5. I've got to hand it to brooks. Their basic OCBDs really last. The one I'm wearing today is old enough that the collar is unlined. Fits great, looks great, feels great. Must be 20+ years old. Maybe 30.


----------



## Trip English (Dec 22, 2008)

Well put, Markus. 

Initial quality is not as telling a metric as some would think. Show me a current Lands End shirt in five years and I'll show you a dish rag. An OCBD I bought three years ago started going thread bare in spots as though it was springing leaks. Now it's happening to a few paintbrush shirts that can't even be 2 years old yet. 

I still have the Brooks Brothers shirts I bought 7-8 years ago and there isn't a whole lot of difference between those few and the newer ones in terms of real visible wear. 

My issues with current LE have nothing to do with fit, colors, etc, but the fact that they simply aren't built for the long haul and that's about all I'm interested in buying any more.


----------



## Tiger (Apr 11, 2010)

Trip English said:


> Show me a current Lands End shirt in five years and I'll show you a dish rag. An OCBD I bought three years ago started going thread bare in spots as though it was springing leaks. Now it's happening to a few paintbrush shirts that can't even be 2 years old yet.


Fortunately, I have not had the same experience as Trip. Most of my older LE shirts - Hyde Parks, pinpoints, and regular OCBDs - have lasted for many years, and still look good. The shirts I've purchased in the last couple of years are also in fine shape.

Except for a very brief period early in my marriage, all of my shirts are professionally laundered and ironed. Not sure if that's made a difference, or it's simply a matter of LE having different vendors making different model shirts during different time periods. (Whatever the case, I've been very fortunate.) Maybe the wearer's usage plays a role, too?

To Salty's point, my new BB OCBDs are better than my newest supima Hyde Parks (about two years old) - softer and more substantial, although I'm not crazy about the collar roll (tends to get too "William F. Buckleyish" on me). I own a bunch of LE non-irons as well, and some are great directly out of the dryer, while others need a touch-up if perfection is what one seeks.

Speaking of ironing, my wife and I decided a long time ago that we both work too hard to spend an inordinate amount of time ironing shirts.
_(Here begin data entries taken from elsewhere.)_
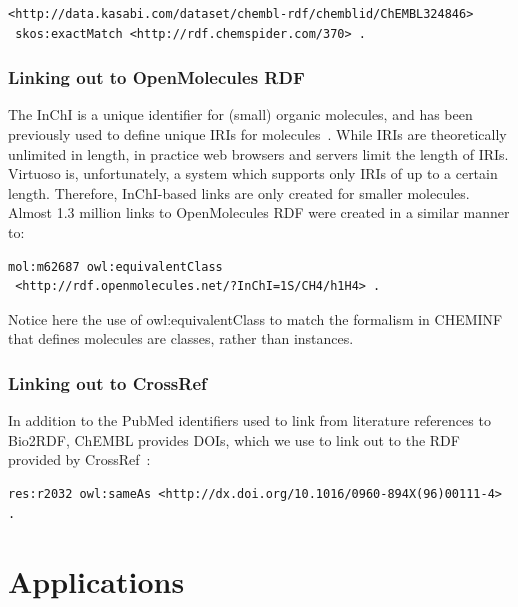 \documentclass[10pt]{bmc_article}
\newenvironment{bmcformat}{\begin{raggedright}\baselineskip20pt\sloppy\setboolean{publ}{false}}{\end{raggedright}\baselineskip20pt\sloppy}
\begin{document}
\begin{bmcformat}
\begin{small}
\begin{verbatim}
<http://data.kasabi.com/dataset/chembl-rdf/chemblid/ChEMBL324846>
 skos:exactMatch <http://rdf.chemspider.com/370> .
\end{verbatim}
\end{small}

\subsubsection*{Linking out to OpenMolecules RDF}

The InChI is a unique identifier for (small) organic molecules, and has been previously used
to define unique IRIs for molecules~\cite{Bradley2009,Willighagen2011}. While IRIs are theoretically unlimited in length,
in practice web browsers and servers limit the length of IRIs. Virtuoso is, unfortunately,
a system which supports only IRIs of up to a certain length. Therefore, InChI-based links are only created for smaller molecules. 
Almost 1.3 million links to OpenMolecules RDF were created in a similar manner to:

\begin{small}
\begin{verbatim}
mol:m62687 owl:equivalentClass
 <http://rdf.openmolecules.net/?InChI=1S/CH4/h1H4> .
\end{verbatim}
\end{small}

Notice here the use of owl:equivalentClass to match the formalism in CHEMINF that defines molecules
are classes, rather than instances.

\subsubsection*{Linking out to CrossRef}

In addition to the PubMed identifiers used to link from literature references to Bio2RDF,
ChEMBL provides DOIs, which we use to link out to the RDF provided by CrossRef~\cite{Bilder2011}:

\begin{small}
\begin{verbatim}
res:r2032 owl:sameAs <http://dx.doi.org/10.1016/0960-894X(96)00111-4> .
\end{verbatim}
\end{small}

\section*{Applications}


\end{bmcformat}
\end{document}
While some say that it takes just a couple of minutes, our experience was that it took far longer, but I suppose this is a function of how particular one happens to be. For us, the minor expense of professional laundering is well worth it for dress shirts...


----------



## P Hudson (Jul 19, 2008)

IMO, the BB is a much better shirt, but if you watch and wait you can get them from LE for more like $15-20. That's a big difference.
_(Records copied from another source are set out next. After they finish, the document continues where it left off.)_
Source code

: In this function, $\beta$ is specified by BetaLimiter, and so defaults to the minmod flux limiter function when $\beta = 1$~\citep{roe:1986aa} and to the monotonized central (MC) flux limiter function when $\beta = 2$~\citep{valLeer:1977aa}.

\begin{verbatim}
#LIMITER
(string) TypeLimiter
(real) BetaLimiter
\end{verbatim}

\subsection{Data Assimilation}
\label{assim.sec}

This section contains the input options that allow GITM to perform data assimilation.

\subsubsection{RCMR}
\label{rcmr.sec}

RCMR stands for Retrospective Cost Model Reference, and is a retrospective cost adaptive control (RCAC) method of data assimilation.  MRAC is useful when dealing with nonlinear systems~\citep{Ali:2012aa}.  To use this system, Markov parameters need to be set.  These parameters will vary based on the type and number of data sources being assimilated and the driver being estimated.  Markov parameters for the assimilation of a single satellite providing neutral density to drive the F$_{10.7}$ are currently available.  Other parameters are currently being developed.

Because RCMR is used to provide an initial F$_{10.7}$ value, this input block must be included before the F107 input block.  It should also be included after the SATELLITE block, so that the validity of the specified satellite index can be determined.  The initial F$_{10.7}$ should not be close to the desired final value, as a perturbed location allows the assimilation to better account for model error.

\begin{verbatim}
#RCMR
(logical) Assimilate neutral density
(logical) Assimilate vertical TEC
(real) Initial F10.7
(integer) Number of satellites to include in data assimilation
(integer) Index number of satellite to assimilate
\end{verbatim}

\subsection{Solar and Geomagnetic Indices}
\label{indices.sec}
...and I wish I could iron a shirt in 5 minutes.


----------



## Jovan (Mar 7, 2006)

Saltydog said:


> ^^^
> Just because they could, doesn't mean they should. I've always liked the traditional cut, whether I was slim or not at the time. It lends more "substance" to the shirt. As Mercer says...Baggy is better. But that's a matter of personal taste.


Regular Fit isn't very slim, it's just right. You should try it. It's the way BB shirts used to fit before the average waistband expanded...


----------



## Tiger (Apr 11, 2010)

Jovan said:


> Regular Fit isn't very slim, it's just right. You should try it. It's the way BB shirts used to fit before the average waistband expanded...


I settled on the BB "slim" fit, which is not slim at all, but very comfortable for a guy of my modest size.


----------



## Tom Buchanan (Nov 7, 2005)

I will commit heresy here and say that I prefer the Lands End shirts to the BB.

Yes, BB invented the OCBD and is the original. 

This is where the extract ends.